Goal of the exercise:
When you find the word "interfaces" in a line of the entries, please copy the whole line.

(Stored data)
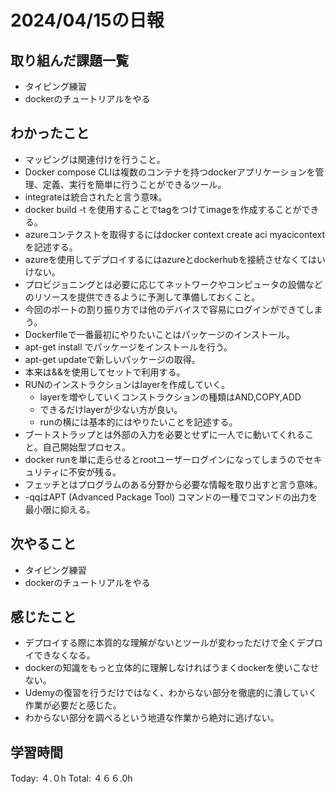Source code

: # 2024/04/15の日報
## 取り組んだ課題一覧
* タイピング練習
* dockerのチュートリアルをやる
## わかったこと
* マッピングは関連付けを行うこと。
* Docker compose CLIは複数のコンテナを持つdockerアプリケーションを管理、定義、実行を簡単に行うことができるツール。
* integrateは統合されたと言う意味。
* docker build -t を使用することでtagをつけてimageを作成することができる。
* azureコンテクストを取得するにはdocker context create aci myacicontextを記述する。
* azureを使用してデプロイするにはazureとdockerhubを接続させなくてはいけない。
* プロビジョニングとは必要に応じてネットワークやコンピュータの設備などのリソースを提供できるように予測して準備しておくこと。
* 今回のポートの割り振り方では他のデバイスで容易にログインができてしまう。
*  Dockerfileで一番最初にやりたいことはパッケージのインストール。
  *  apt-get install <package> でパッケージをインストールを行う。
  *  apt-get updateで新しいパッケージの取得。
  *  本来は&&を使用してセットで利用する。     
* RUNのインストラクションはlayerを作成していく。
  *  layerを増やしていくコンストラクションの種類はAND,COPY,ADD
  *  できるだけlayerが少ない方が良い。  
  *  runの横には基本的にはやりたいことを記述する。
* ブートストラップとは外部の入力を必要とせずに一人でに動いてくれること。自己開始型プロセス。
* docker runを単に走らせるとrootユーザーログインになってしまうのでセキュリティに不安が残る。
* フェッチとはプログラムのある分野から必要な情報を取り出すと言う意味。
* -qqはAPT (Advanced Package Tool) コマンドの一種でコマンドの出力を最小限に抑える。
## 次やること
* タイピング練習
* dockerのチュートリアルをやる
## 感じたこと
* デプロイする際に本質的な理解がないとツールが変わっただけで全くデプロイできなくなる。
* dockerの知識をもっと立体的に理解しなければうまくdockerを使いこなせない。
* Udemyの復習を行うだけではなく、わからない部分を徹底的に潰していく作業が必要だと感じた。
* わからない部分を調べるという地道な作業から絶対に逃げない。
##  学習時間
Today: ４.０h
Total: ４６６.0h
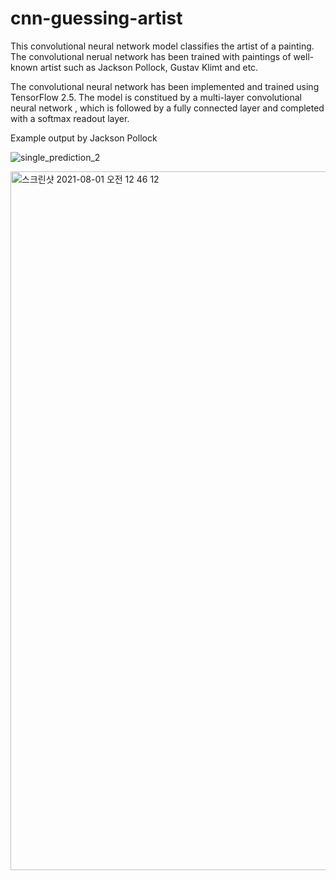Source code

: # cnn-guessing-artist
This convolutional neural network model classifies the artist of a painting. The convolutional nerual network has been trained with paintings of well-known artist such as Jackson Pollock, Gustav Klimt and etc.

The convolutional neural network has been implemented and trained using TensorFlow 2.5. The model is constitued by a multi-layer convolutional neural network , which is followed by a fully connected layer and completed with a softmax readout layer.


Example output by Jackson Pollock


![single_prediction_2](https://user-images.githubusercontent.com/25494411/127745209-e64eb549-64c1-44a8-ae54-df28a43eb0ab.jpg)

<img width="1118" alt="스크린샷 2021-08-01 오전 12 46 12" src="https://user-images.githubusercontent.com/25494411/127745234-16217015-e0f5-4a56-b42a-e20f86f92898.png">
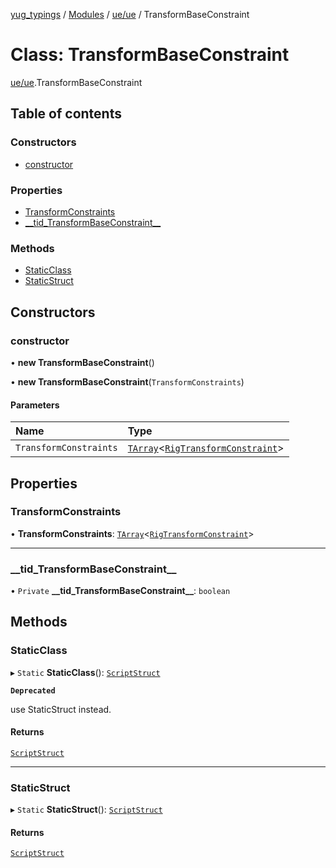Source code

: [yug_typings](../README.md) / [Modules](../modules.md) / [ue/ue](../modules/ue_ue.md) / TransformBaseConstraint

# Class: TransformBaseConstraint

[ue/ue](../modules/ue_ue.md).TransformBaseConstraint

## Table of contents

### Constructors

- [constructor](ue_ue.TransformBaseConstraint.md#constructor)

### Properties

- [TransformConstraints](ue_ue.TransformBaseConstraint.md#transformconstraints)
- [\_\_tid\_TransformBaseConstraint\_\_](ue_ue.TransformBaseConstraint.md#__tid_transformbaseconstraint__)

### Methods

- [StaticClass](ue_ue.TransformBaseConstraint.md#staticclass)
- [StaticStruct](ue_ue.TransformBaseConstraint.md#staticstruct)

## Constructors

### constructor

• **new TransformBaseConstraint**()

• **new TransformBaseConstraint**(`TransformConstraints`)

#### Parameters

| Name | Type |
| :------ | :------ |
| `TransformConstraints` | [`TArray`](../interfaces/ue_puerts.TArray.md)<[`RigTransformConstraint`](ue_ue.RigTransformConstraint.md)\> |

## Properties

### TransformConstraints

• **TransformConstraints**: [`TArray`](../interfaces/ue_puerts.TArray.md)<[`RigTransformConstraint`](ue_ue.RigTransformConstraint.md)\>

___

### \_\_tid\_TransformBaseConstraint\_\_

• `Private` **\_\_tid\_TransformBaseConstraint\_\_**: `boolean`

## Methods

### StaticClass

▸ `Static` **StaticClass**(): [`ScriptStruct`](ue_ue.ScriptStruct.md)

**`Deprecated`**

use StaticStruct instead.

#### Returns

[`ScriptStruct`](ue_ue.ScriptStruct.md)

___

### StaticStruct

▸ `Static` **StaticStruct**(): [`ScriptStruct`](ue_ue.ScriptStruct.md)

#### Returns

[`ScriptStruct`](ue_ue.ScriptStruct.md)

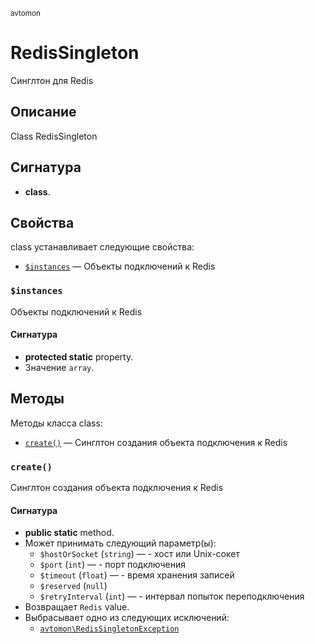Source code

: <small>avtomon</small>

RedisSingleton
==============

Синглтон для Redis

Описание
-----------

Class RedisSingleton

Сигнатура
---------

- **class**.

Свойства
----------

class устанавливает следующие свойства:

- [`$instances`](#$instances) &mdash; Объекты подключений к Redis

### `$instances` <a name="instances"></a>

Объекты подключений к Redis

#### Сигнатура

- **protected static** property.
- Значение `array`.

Методы
-------

Методы класса class:

- [`create()`](#create) &mdash; Синглтон создания объекта подключения к Redis

### `create()` <a name="create"></a>

Синглтон создания объекта подключения к Redis

#### Сигнатура

- **public static** method.
- Может принимать следующий параметр(ы):
    - `$hostOrSocket` (`string`) &mdash; - хост или Unix-сокет
    - `$port` (`int`) &mdash; - порт подключения
    - `$timeout` (`float`) &mdash; - время хранения записей
    - `$reserved` (`null`)
    - `$retryInterval` (`int`) &mdash; - интервал попыток переподключения
- Возвращает `Redis` value.
- Выбрасывает одно из следующих исключений:
    - [`avtomon\RedisSingletonException`](../avtomon/RedisSingletonException.md)

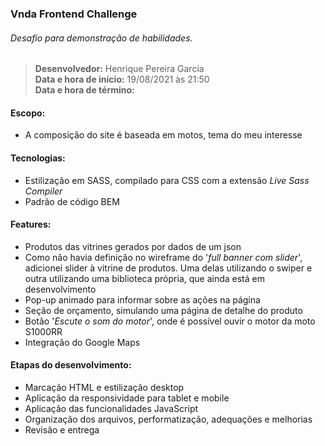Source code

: ### Vnda Frontend Challenge

###### Desafio para demonstração de habilidades.
> **Desenvolvedor:** Henrique Pereira Garcia <br/>
> **Data e hora de início:** 19/08/2021 às 21:50 <br/>
> **Data e hora de término:** 

#### Escopo:

- A composição do site é baseada em motos, tema do meu interesse

#### Tecnologias: 

- Estilização em SASS, compilado para CSS com a extensão *Live Sass Compiler*
- Padrão de código BEM

#### Features:

- Produtos das vitrines gerados por dados de um json
- Como não havia definição no wireframe do '*full banner com slider*', adicionei slider à vitrine de produtos. Uma delas utilizando o swiper e outra utilizando uma biblioteca própria, que ainda está em desenvolvimento
- Pop-up animado para informar sobre as ações na página
- Seção de orçamento, simulando uma página de detalhe do produto
- Botão '*Escute o som do motor*', onde é possível ouvir o motor da moto S1000RR
- Integração do Google Maps

#### Etapas do desenvolvimento:

- Marcação HTML e estilização desktop
- Aplicação da responsividade para tablet e mobile
- Aplicação das funcionalidades JavaScript
- Organização dos arquivos, performatização, adequações e melhorias
- Revisão e entrega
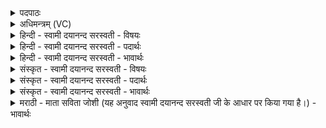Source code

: <details><summary>पदपाठः</summary>

आ। रोद॑सी॒ऽइति॒ रोद॑सी। अ॒पृ॒ण॒त्। आ। स्वः॑। म॒हत्। जा॒तम्। यत्। ए॒न॒म्। अ॒पसः॑। अधा॑रयन्। सः। अ॒ध्व॒राय॑। परि॑। नी॒य॒ते॒। क॒विः। अत्यः॑। न। वाज॑सातये॒ऽइति॒ वाज॑ऽसातये। चनो॑हित॒ऽइति॒ चनः॑ऽहितः। ७५।
</details>

<details><summary>अधिमन्त्रम् (VC)</summary>

- विद्वान् देवता
- विश्वामित्र ऋषिः
- निचृज्जगती
- निषादः
</details>

<details><summary>हिन्दी - स्वामी दयानन्द सरस्वती - विषयः</summary>

फिर उसी विषय को अगले मन्त्र में कहा है ॥
</details>

<details><summary>हिन्दी - स्वामी दयानन्द सरस्वती - पदार्थः</summary>

पदार्थान्वयभाषाः -  हे मनुष्यो ! (यत्) जो विद्युत् रूप अग्नि (रोदसी) सूर्य-पृथिवी और (महत्) महान् (जातम्) प्रसिद्ध (स्वः) अन्तरिक्ष को (आ, अपृणत्) अच्छे प्रकार व्याप्त होता (एनम्) इस अग्नि को (अपसः) कर्म (आ, अधारयन्) अच्छे प्रकार धारण करते तथा जो (कविः) शब्द होने का हेतु अग्नि (अध्वराय) अहिंसा नामक शिल्पविद्या रूप यज्ञ के तथा (वाजसातये) वेग के सम्यक् सेवन के लिये (अत्यः) मार्ग को व्याप्त होनेवाले घोड़े के (नः) समान विद्वानों ने (परि, नीयते) प्राप्त किया है, (सः) वह (चनोहितः) पृथिवी आदि अन्न के लिये हितकारी है, ऐसा तुम लोग जानो ॥७५ ॥
</details>

<details><summary>हिन्दी - स्वामी दयानन्द सरस्वती - भावार्थः</summary>

भावार्थभाषाः -  मनुष्यों को चाहिये कि अनेक प्रकार के विज्ञान और कर्मों से बिजुली रूप अग्नि की विद्या को प्राप्त हो, भूमि आदि में व्याप्त विभागकर्ता साधन किया हुआ यान आदि को शीघ्र पहुँचानेवाले अग्नि को कार्यों में उपयुक्त करें ॥७५ ॥
</details>

<details><summary>संस्कृत - स्वामी दयानन्द सरस्वती - विषयः</summary>

पुनस्तमेव विषयमाह ॥
</details>

<details><summary>संस्कृत - स्वामी दयानन्द सरस्वती - पदार्थः</summary>

पदार्थान्वयभाषाः -  हे मनुष्याः ! यद्यो विद्युद्रूपोऽग्नी रोदसी महज्जातं स्वश्चाऽऽपृणदेनमपस आधारयन् यश्च कविरध्वराय वाजसातये चात्यो न विद्वद्भिः परिणीयते स चनोहितोऽस्तीति यूयं विजानीत ॥७५ ॥
</details>

<details><summary>संस्कृत - स्वामी दयानन्द सरस्वती - भावार्थः</summary>

भावार्थभाषाः -  मनुष्यैरनेकविधैर्विज्ञानकर्मभिर्विद्युद्विद्यां लब्ध्वा भूम्यादिषु व्याप्तो विभाजकश्च साधितः सन् यानादीनां सद्यो गमयिताऽग्निः कार्येषूपयोक्तव्यः ॥७५ ॥
</details>

<details><summary>मराठी - माता सविता जोशी (यह अनुवाद स्वामी दयानन्द सरस्वती जी के आधार पर किया गया है।) - भावार्थः</summary>

भावार्थभाषाः -  माणसांनी अनेक प्रकारचे ज्ञान व कर्म करून विद्युतरूपी अग्निविद्या प्राप्त करावी व भूमीत व्याप्त असलेला, विलग करणारा, यानाना वेगाने पोहोचविणारा अशा अग्नीचा उपयोग करून घ्यावा.
</details>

Output of the exercise:
| `TransformConstraints` | [`TArray`](../interfaces/ue_puerts.TArray.md)<[`RigTransformConstraint`](ue_ue.RigTransformConstraint.md)\> |
• **TransformConstraints**: [`TArray`](../interfaces/ue_puerts.TArray.md)<[`RigTransformConstraint`](ue_ue.RigTransformConstraint.md)\>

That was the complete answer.